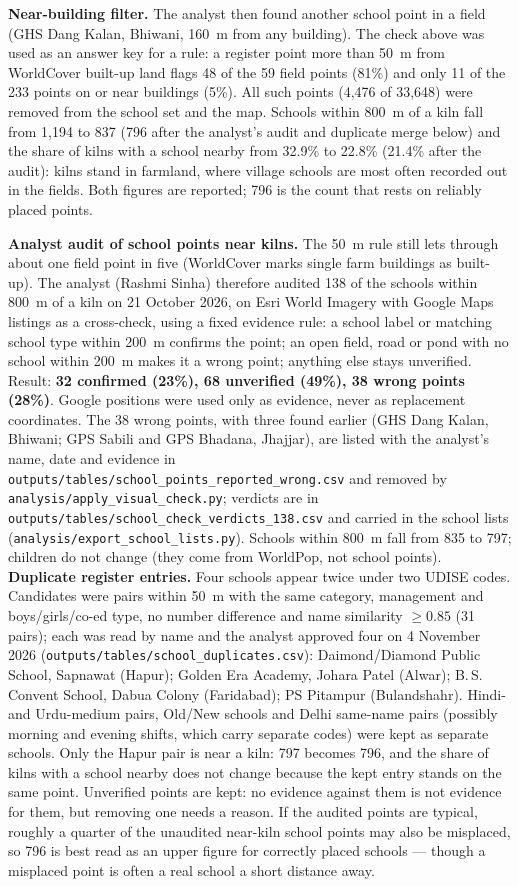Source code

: \documentclass[11pt,a4paper]{article}
\begin{document}
\textbf{Near-building filter.} The analyst then found another school point in a
field (GHS Dang Kalan, Bhiwani, 160~m from any building). The check above was used
as an answer key for a rule: a register point more than 50~m from WorldCover
built-up land flags 48 of the 59 field points (81\%) and only 11 of the 233 points on
or near buildings (5\%). All such points (4{,}476 of 33{,}648) were removed from the
school set and the map. Schools within 800~m of a kiln fall from 1{,}194 to 837 (796 after the analyst's audit and duplicate merge below) and
the share of kilns with a school nearby from 32.9\% to 22.8\% (21.4\% after the audit): kilns stand in
farmland, where village schools are most often recorded out in the fields. Both
figures are reported; 796 is the count that rests on reliably placed points.

\textbf{Analyst audit of school points near kilns.} The 50~m rule still lets through about one field
point in five (WorldCover marks single farm buildings as built-up). The analyst (Rashmi Sinha) therefore
audited 138 of the schools within 800~m of a kiln on 21 October 2026, on Esri World Imagery with Google
Maps listings as a cross-check, using a fixed evidence rule: a school label or matching school type within
200~m confirms the point; an open field, road or pond with no school within 200~m makes it a wrong point;
anything else stays unverified. Result: \textbf{32 confirmed (23\%), 68 unverified (49\%), 38 wrong
points (28\%)}. Google positions were used only as evidence, never as replacement coordinates. The 38 wrong
points, with three found earlier (GHS Dang Kalan, Bhiwani; GPS Sabili and GPS Bhadana, Jhajjar), are listed
with the analyst's name, date and evidence in \texttt{outputs/tables/school\_points\_reported\_wrong.csv}
and removed by \texttt{analysis/apply\_visual\_check.py}; verdicts are in
\texttt{outputs/tables/school\_check\_verdicts\_138.csv} and carried in the school lists
(\texttt{analysis/export\_school\_lists.py}). Schools within 800~m fall from 835 to 797; children do not
change (they come from WorldPop, not school points). \textbf{Duplicate register entries.} Four schools appear twice under two UDISE codes. Candidates were pairs within 50~m with the same category, management and boys/girls/co-ed type, no number difference and name similarity $\geq 0.85$ (31 pairs); each was read by name and the analyst approved four on 4 November 2026 (\texttt{outputs/tables/school\_duplicates.csv}): Daimond/Diamond Public School, Sapnawat (Hapur); Golden Era Academy, Johara Patel (Alwar); B.\,S. Convent School, Dabua Colony (Faridabad); PS Pitampur (Bulandshahr). Hindi- and Urdu-medium pairs, Old/New schools and Delhi same-name pairs (possibly morning and evening shifts, which carry separate codes) were kept as separate schools. Only the Hapur pair is near a kiln: 797 becomes 796, and the share of kilns with a school nearby does not change because the kept entry stands on the same point. Unverified points are kept: no evidence against them
is not evidence for them, but removing one needs a reason. If the audited points are typical, roughly a
quarter of the unaudited near-kiln school points may also be misplaced, so 796 is best read as an upper
figure for correctly placed schools --- though a misplaced point is often a real school a short distance
away.
\end{document}
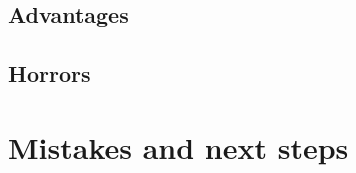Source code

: \documentclass[xcolor=dvipsnames]{beamer}
\begin{document}
\subsection{Advantages}

\subsection{Horrors}



\section[Next steps]{Mistakes and next steps}
\end{document}
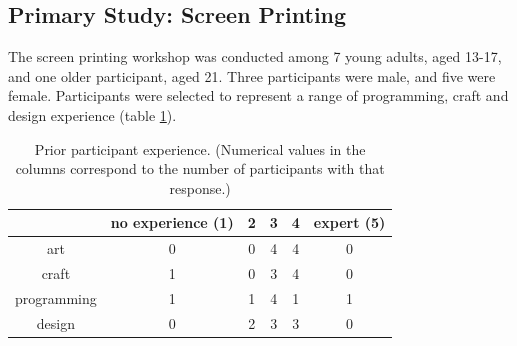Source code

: \documentclass{sigchi}
\newcommand\tabhead[1]{\small\textbf{#1}}
\begin{document}
\subsection{Primary Study: Screen Printing}
The screen printing workshop was conducted among 7 young adults, aged 13-17, and one older participant, aged 21. Three participants were male, and five were female. Participants were selected to represent a range of programming, craft and design experience (table \ref{table:experience}).
\begin{table}
 \centering
 \begin{tabular}{|c|c|c|c|c|c|}
  \hline
  \multicolumn{1}{|p{0.75cm}|}{\centering\tabhead{}} &
  \multicolumn{1}{|p{1.3cm}|}{\centering\small{no experience (1)}} &
  \multicolumn{1}{|p{0.75cm}|}{\centering\small{2}}&
  \multicolumn{1}{|p{0.75cm}|}{\centering\small{3}}&
  \multicolumn{1}{|p{0.75cm}|}{\centering\small{4}}&
  \multicolumn{1}{|p{0.75cm}|}{\centering\small{expert (5)}}\\
  \hline
  \small{art} & 0 & 0 & 4 & 4 & 0\\
  \hline
  \small{craft} & 1 & 0 & 3 & 4& 0 \\
  \hline
 \small{programming} & 1 & 1 & 4 & 1& 1 \\
  \hline
 \small{design} & 0 & 2 & 3 & 3& 0 \\
  \hline
 \end{tabular}
 \caption{Prior participant experience. (Numerical values in the columns correspond to the number of participants with that response.)}
\label{table:experience}
\end{table}
\end{document}
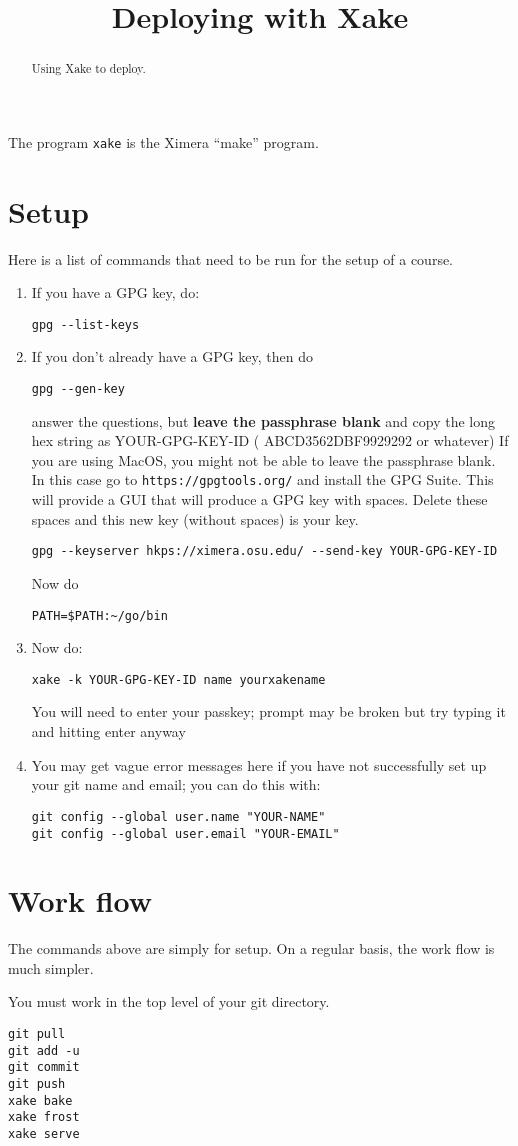 \documentclass{ximera}
\title{Deploying with Xake}
\begin{document}
\begin{abstract}
Using Xake to deploy.
\end{abstract}
\maketitle

The program \verb|xake| is the Ximera ``make'' program.

\section{Setup}

Here is a list of commands that need to be run for the setup of a course. 

\begin{enumerate}
\item If you have a GPG key, do:
\begin{verbatim}
gpg --list-keys
\end{verbatim}
\item If you don’t already have a GPG key, then do
\begin{verbatim}
gpg --gen-key
\end{verbatim}
answer the questions, but \textbf{leave the passphrase blank} and copy
the long hex string as YOUR-GPG-KEY-ID ( ABCD3562DBF9929292 or
whatever) If you are using MacOS, you might not be able to leave the
passphrase blank. In this case go to \verb|https://gpgtools.org/| and
install the GPG Suite.  This will provide a GUI that will produce a
GPG key with spaces. Delete these spaces and this new key (without
spaces) is your key.

\begin{verbatim}
gpg --keyserver hkps://ximera.osu.edu/ --send-key YOUR-GPG-KEY-ID
\end{verbatim}
Now do
\begin{verbatim}
PATH=$PATH:~/go/bin
\end{verbatim}
\item Now do: 
\begin{verbatim}
xake -k YOUR-GPG-KEY-ID name yourxakename
\end{verbatim}
You will need to enter your passkey; prompt may be broken but try typing it and hitting enter anyway

\item You may get vague error messages here if you have not successfully set up your git name and email; you can do this with:
\begin{verbatim}
git config --global user.name "YOUR-NAME"
git config --global user.email "YOUR-EMAIL"
\end{verbatim}
\end{enumerate}


\section{Work flow}

The commands above are simply for setup. On a regular basis, the work flow is much simpler.

You must work in the top level of your git directory.
\begin{verbatim}
git pull
git add -u
git commit
git push
xake bake
xake frost
xake serve
\end{verbatim}




  
\end{document}
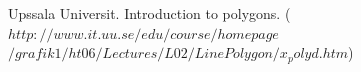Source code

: \documentclass[12pt]{article}
\begin{document}
\begin{thebibliography}{99}

 Upssala Universit. Introduction to polygons. ($http://www.it.uu.se/edu/course/homepage$\\$/grafik1/ht06/Lectures/L02/LinePolygon/x_polyd.htm$)
\end{thebibliography}
\end{document}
☆ ☆ ☆
▶ Exercise:
Hand back the data exactly as it appears, with all pictures cut.

▶ Solution for this task:
Source code

: \documentclass[11pt,a4paper]{article}
\begin{document}
\textbf{Near-building filter.} The analyst then found another school point in a
field (GHS Dang Kalan, Bhiwani, 160~m from any building). The check above was used
as an answer key for a rule: a register point more than 50~m from WorldCover
built-up land flags 48 of the 59 field points (81\%) and only 11 of the 233 points on
or near buildings (5\%). All such points (4{,}476 of 33{,}648) were removed from the
school set and the map. Schools within 800~m of a kiln fall from 1{,}194 to 837 (796 after the analyst's audit and duplicate merge below) and
the share of kilns with a school nearby from 32.9\% to 22.8\% (21.4\% after the audit): kilns stand in
farmland, where village schools are most often recorded out in the fields. Both
figures are reported; 796 is the count that rests on reliably placed points.

\textbf{Analyst audit of school points near kilns.} The 50~m rule still lets through about one field
point in five (WorldCover marks single farm buildings as built-up). The analyst (Rashmi Sinha) therefore
audited 138 of the schools within 800~m of a kiln on 21 October 2026, on Esri World Imagery with Google
Maps listings as a cross-check, using a fixed evidence rule: a school label or matching school type within
200~m confirms the point; an open field, road or pond with no school within 200~m makes it a wrong point;
anything else stays unverified. Result: \textbf{32 confirmed (23\%), 68 unverified (49\%), 38 wrong
points (28\%)}. Google positions were used only as evidence, never as replacement coordinates. The 38 wrong
points, with three found earlier (GHS Dang Kalan, Bhiwani; GPS Sabili and GPS Bhadana, Jhajjar), are listed
with the analyst's name, date and evidence in \texttt{outputs/tables/school\_points\_reported\_wrong.csv}
and removed by \texttt{analysis/apply\_visual\_check.py}; verdicts are in
\texttt{outputs/tables/school\_check\_verdicts\_138.csv} and carried in the school lists
(\texttt{analysis/export\_school\_lists.py}). Schools within 800~m fall from 835 to 797; children do not
change (they come from WorldPop, not school points). \textbf{Duplicate register entries.} Four schools appear twice under two UDISE codes. Candidates were pairs within 50~m with the same category, management and boys/girls/co-ed type, no number difference and name similarity $\geq 0.85$ (31 pairs); each was read by name and the analyst approved four on 4 November 2026 (\texttt{outputs/tables/school\_duplicates.csv}): Daimond/Diamond Public School, Sapnawat (Hapur); Golden Era Academy, Johara Patel (Alwar); B.\,S. Convent School, Dabua Colony (Faridabad); PS Pitampur (Bulandshahr). Hindi- and Urdu-medium pairs, Old/New schools and Delhi same-name pairs (possibly morning and evening shifts, which carry separate codes) were kept as separate schools. Only the Hapur pair is near a kiln: 797 becomes 796, and the share of kilns with a school nearby does not change because the kept entry stands on the same point. Unverified points are kept: no evidence against them
is not evidence for them, but removing one needs a reason. If the audited points are typical, roughly a
quarter of the unaudited near-kiln school points may also be misplaced, so 796 is best read as an upper
figure for correctly placed schools --- though a misplaced point is often a real school a short distance
away.
\end{document}
Source code

: \documentclass[xcolor=dvipsnames]{beamer}
\begin{document}
\subsection{Advantages}

\subsection{Horrors}



\section[Next steps]{Mistakes and next steps}
\end{document}
Source code

: \documentclass{sigchi}
\newcommand\tabhead[1]{\small\textbf{#1}}
\begin{document}
\subsection{Primary Study: Screen Printing}
The screen printing workshop was conducted among 7 young adults, aged 13-17, and one older participant, aged 21. Three participants were male, and five were female. Participants were selected to represent a range of programming, craft and design experience (table \ref{table:experience}).
\begin{table}
 \centering
 \begin{tabular}{|c|c|c|c|c|c|}
  \hline
  \multicolumn{1}{|p{0.75cm}|}{\centering\tabhead{}} &
  \multicolumn{1}{|p{1.3cm}|}{\centering\small{no experience (1)}} &
  \multicolumn{1}{|p{0.75cm}|}{\centering\small{2}}&
  \multicolumn{1}{|p{0.75cm}|}{\centering\small{3}}&
  \multicolumn{1}{|p{0.75cm}|}{\centering\small{4}}&
  \multicolumn{1}{|p{0.75cm}|}{\centering\small{expert (5)}}\\
  \hline
  \small{art} & 0 & 0 & 4 & 4 & 0\\
  \hline
  \small{craft} & 1 & 0 & 3 & 4& 0 \\
  \hline
 \small{programming} & 1 & 1 & 4 & 1& 1 \\
  \hline
 \small{design} & 0 & 2 & 3 & 3& 0 \\
  \hline
 \end{tabular}
 \caption{Prior participant experience. (Numerical values in the columns correspond to the number of participants with that response.)}
\label{table:experience}
\end{table}
\end{document}
 \documentclass{ximera}
\title{Deploying with Xake}
\begin{document}
\begin{abstract}
Using Xake to deploy.
\end{abstract}
\maketitle

The program \verb|xake| is the Ximera ``make'' program.

\section{Setup}

Here is a list of commands that need to be run for the setup of a course. 

\begin{enumerate}
\item If you have a GPG key, do:
\begin{verbatim}
gpg --list-keys
\end{verbatim}
\item If you don’t already have a GPG key, then do
\begin{verbatim}
gpg --gen-key
\end{verbatim}
answer the questions, but \textbf{leave the passphrase blank} and copy
the long hex string as YOUR-GPG-KEY-ID ( ABCD3562DBF9929292 or
whatever) If you are using MacOS, you might not be able to leave the
passphrase blank. In this case go to \verb|https://gpgtools.org/| and
install the GPG Suite.  This will provide a GUI that will produce a
GPG key with spaces. Delete these spaces and this new key (without
spaces) is your key.

\begin{verbatim}
gpg --keyserver hkps://ximera.osu.edu/ --send-key YOUR-GPG-KEY-ID
\end{verbatim}
Now do
\begin{verbatim}
PATH=$PATH:~/go/bin
\end{verbatim}
\item Now do: 
\begin{verbatim}
xake -k YOUR-GPG-KEY-ID name yourxakename
\end{verbatim}
You will need to enter your passkey; prompt may be broken but try typing it and hitting enter anyway

\item You may get vague error messages here if you have not successfully set up your git name and email; you can do this with:
\begin{verbatim}
git config --global user.name "YOUR-NAME"
git config --global user.email "YOUR-EMAIL"
\end{verbatim}
\end{enumerate}


\section{Work flow}

The commands above are simply for setup. On a regular basis, the work flow is much simpler.

You must work in the top level of your git directory.
\begin{verbatim}
git pull
git add -u
git commit
git push
xake bake
xake frost
xake serve
\end{verbatim}




  
\end{document}
Source code

: \documentclass[12pt]{article}
\begin{document}
\begin{thebibliography}{99}

 Upssala Universit. Introduction to polygons. ($http://www.it.uu.se/edu/course/homepage$\\$/grafik1/ht06/Lectures/L02/LinePolygon/x_polyd.htm$)
\end{thebibliography}
\end{document}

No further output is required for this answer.